Happy Chinese New Year!


Zaynab Rehman

Chinese New Year is a time of celebration for millions of families around the globe.

Anna Meng

On February 1st, 2022, the most important and exciting holiday in China will take place: the Chinese New Year. Also known as the Spring Festival, this celebration commemorates the new year on the lunar calendar. There are so many details that revolve around Chinese New Years, so let’s take a look at the culture and traditions of this major holiday celebrated by millions of people. 

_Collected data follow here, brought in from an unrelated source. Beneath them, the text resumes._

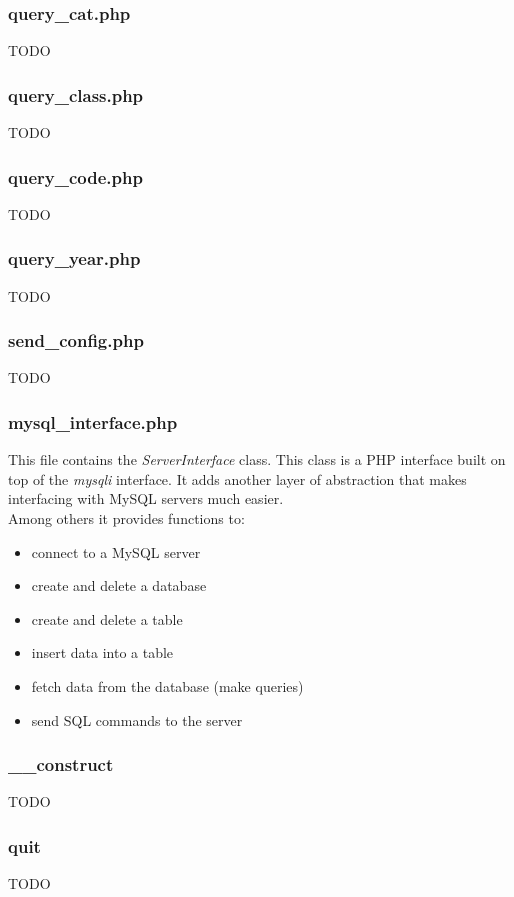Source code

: \documentclass{article}
\begin{document}
\subsubsection{query\_cat.php}
TODO

\subsubsection{query\_class.php}
TODO

\subsubsection{query\_code.php}
TODO

\subsubsection{query\_year.php}
TODO

\subsubsection{send\_config.php}
TODO

\subsubsection{mysql\_interface.php}
This file contains the \textit{ServerInterface} class. This class is a PHP interface built on top of the \textit{mysqli} interface. It adds another layer of abstraction that makes interfacing with MySQL servers much easier.
\\Among others it provides functions to:
\begin{itemize}
	\item connect to a MySQL server
	\item create and delete a database
	\item create and delete a table
	\item insert data into a table
	\item fetch data from the database (make queries)
	\item send SQL commands to the server
\end{itemize}

\subsubsection*{\_\_construct}
TODO
\subsubsection*{quit}
TODO
\end{document}
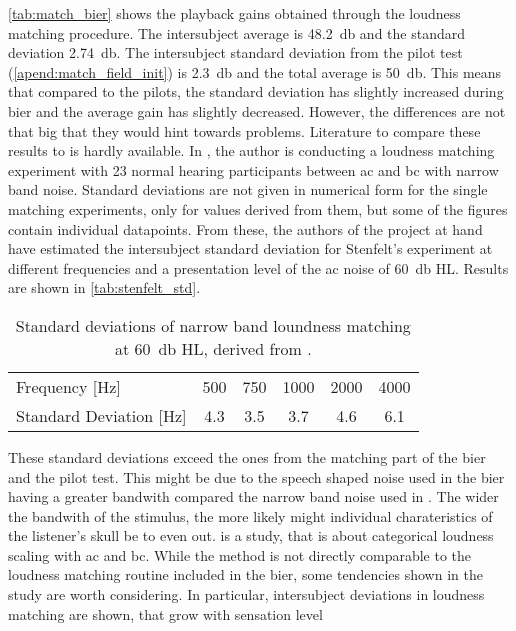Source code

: \autoref{tab:match_bier} shows the playback gains obtained through the loudness matching procedure. The intersubject average is \SI{48.2}{\decibel} and the standard deviation \SI{2.74}{\decibel}.
The intersubject standard deviation from the pilot test (\autoref{apend:match_field_init}) is \SI{2.3}{\decibel} and the total average is \SI{50}{\decibel}.
This means that compared to the pilots, the standard deviation has slightly increased during \gls{bier} and the average gain has slightly decreased.
However, the differences are not that big that they would hint towards problems.
Literature to compare these results to is hardly available.
In \citep{stenfelt_02}, the author is conducting a loudness matching experiment with 23 normal hearing participants between \gls{ac} and \gls{bc} with narrow band noise. Standard deviations are not given in numerical form for the single matching experiments, only for values derived from them, but some of the figures contain individual datapoints.
From these, the authors of the project at hand have estimated the intersubject standard deviation for Stenfelt's experiment at different frequencies and a presentation level of the \gls{ac} noise of \SI{60}{\decibel} HL. Results are shown in \autoref{tab:stenfelt_std}.
\begin{table}[H]
\caption{Standard deviations of narrow band loundness matching at \SI{60}{\decibel} HL, derived from \citep[Fig. 1 b)-c)]{stenfelt_02}.}
\label{tab:stenfelt_std}
\centering
\begin{tabular}{lccccc}
Frequency [\si{\hertz}]          & 500 & 750 & 1000 & 2000 & 4000 \\
Standard Deviation [\si{\hertz}] & 4.3 & 3.5 & 3.7  & 4.6  & 6.1 
\end{tabular}
\end{table}
These standard deviations exceed the ones from the matching part of the \gls{bier} and the pilot test. This might be due to the speech shaped noise used in the \gls{bier} having a greater bandwith compared the narrow band noise used in \citep{stenfelt_02}. The wider the bandwith of the stimulus, the more likely might individual charateristics of the listener's skull be to even out.
\citep{STENFELT201385} is a study, that is about categorical loudness scaling with \gls{ac} and \gls{bc}. While the method is not directly comparable to the loudness matching routine included in the \gls{bier}, some tendencies shown in the study are worth considering. In particular, intersubject deviations in loudness matching are shown, that grow with sensation level

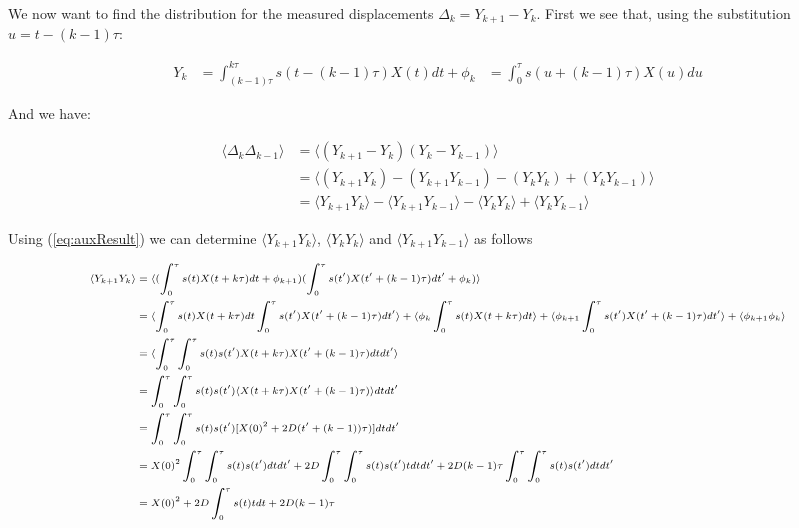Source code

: \documentclass[ba]{imsart}\usepackage[]{graphicx}\usepackage[]{xcolor}
\numberwithin{equation}{section}
\theoremstyle{plain}
\begin{document}
\begin{supplement}
We now want to find the distribution for the measured displacements $\Delta_k=Y_{k+1}-Y_k$.
First we see that, using the substitution $u=t-(k-1)\tau$:

$$
\begin{aligned}
Y_k &= \int_{(k-1)\tau}^{k\tau} s(t-(k-1)\tau)X(t)dt + \phi_k
    &= \int_{0}^{\tau} s(u+(k-1)\tau)X(u)du
\end{aligned}
$$

And we have:

$$
\begin{aligned}
\langle \Delta_{k} \Delta_{k-1} \rangle &= \langle (Y_{k+1}-Y_{k})(Y_{k}-Y_{k-1}) \rangle \\
      &= \langle (Y_{k+1}Y_{k})-(Y_{k+1}Y_{k-1})-(Y_{k}Y_{k})+(Y_{k}Y_{k-1}) \rangle \\
      &= \langle Y_{k+1}Y_{k} \rangle - \langle Y_{k+1}Y_{k-1} \rangle - \langle Y_{k}Y_{k} \rangle + \langle Y_{k}Y_{k-1} \rangle
\end{aligned}
$$

Using (\ref{eq:auxResult}) we can determine $\langle Y_{k+1}Y_{k} \rangle$,
$\langle Y_{k}Y_{k} \rangle$ and $\langle Y_{k+1}Y_{k-1} \rangle$ as follows

\begin{equation} \label{eq:expectation1}
\scriptsize
\begin{aligned}
\langle Y_{k+1}Y_{k} \rangle &= \langle (\int_{0}^{\tau} s(t)X(t+k\tau)dt + \phi_{k+1}) (\int_{0}^{\tau} s(t')X(t'+(k-1)\tau)dt' + \phi_k) \rangle \\
 &= \langle \int_{0}^{\tau} s(t)X(t+k\tau)dt \int_{0}^{\tau} s(t')X(t'+(k-1)\tau)dt' \rangle + \langle \phi_k \int_{0}^{\tau} s(t)X(t+k\tau)dt  \rangle + \langle \phi_{k+1} \int_{0}^{\tau} s(t')X(t'+(k-1)\tau)dt' \rangle + \langle  \phi_{k+1}\phi_{k} \rangle \\
 &= \langle \int_{0}^{\tau} \int_{0}^{\tau} s(t) s(t') X(t+k\tau) X(t'+(k-1)\tau) dt dt' \rangle \\
 &= \int_{0}^{\tau} \int_{0}^{\tau} s(t) s(t') \langle X(t+k\tau) X(t'+(k-1)\tau) \rangle dt dt'  \\
 &= \int_{0}^{\tau} \int_{0}^{\tau} s(t) s(t')[ X(0)^2+2D (t'+(k-1))\tau )] dt dt' \\
 &=  X(0)^2 \int_{0}^{\tau} \int_{0}^{\tau} s(t) s(t') dt dt'+2D \int_{0}^{\tau} \int_{0}^{\tau} s(t) s(t') t dt dt'+ 2D (k-1)\tau \int_{0}^{\tau} \int_{0}^{\tau} s(t) s(t') dt dt' \\
 &=  X(0)^2 +2D\int_{0}^{\tau} s(t) t dt+ 2D (k-1)\tau
\end{aligned}
\end{equation}


\end{supplement}
\end{document}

One special feature of Chinese New Year is that the date of the celebration changes every year. Unlike our normal New Year’s Day, the 15-day celebration follows the lunar calendar. Every time the moon spins around the earth (29-30 days), that’ll be one month; a lunar year will be 12-13 full moon rotations. In the olden days, the ancient Chinese population did not mark each year with numbers; rather, they marked it with the 12 zodiac animals: rat, ox, tiger, rabbit, dragon, snake, horse, goat, monkey, rooster, dog, and pig. 2022 is the year of the tiger; since there are twelve animals, in twelve years time, it’ll be the year of the tiger once again.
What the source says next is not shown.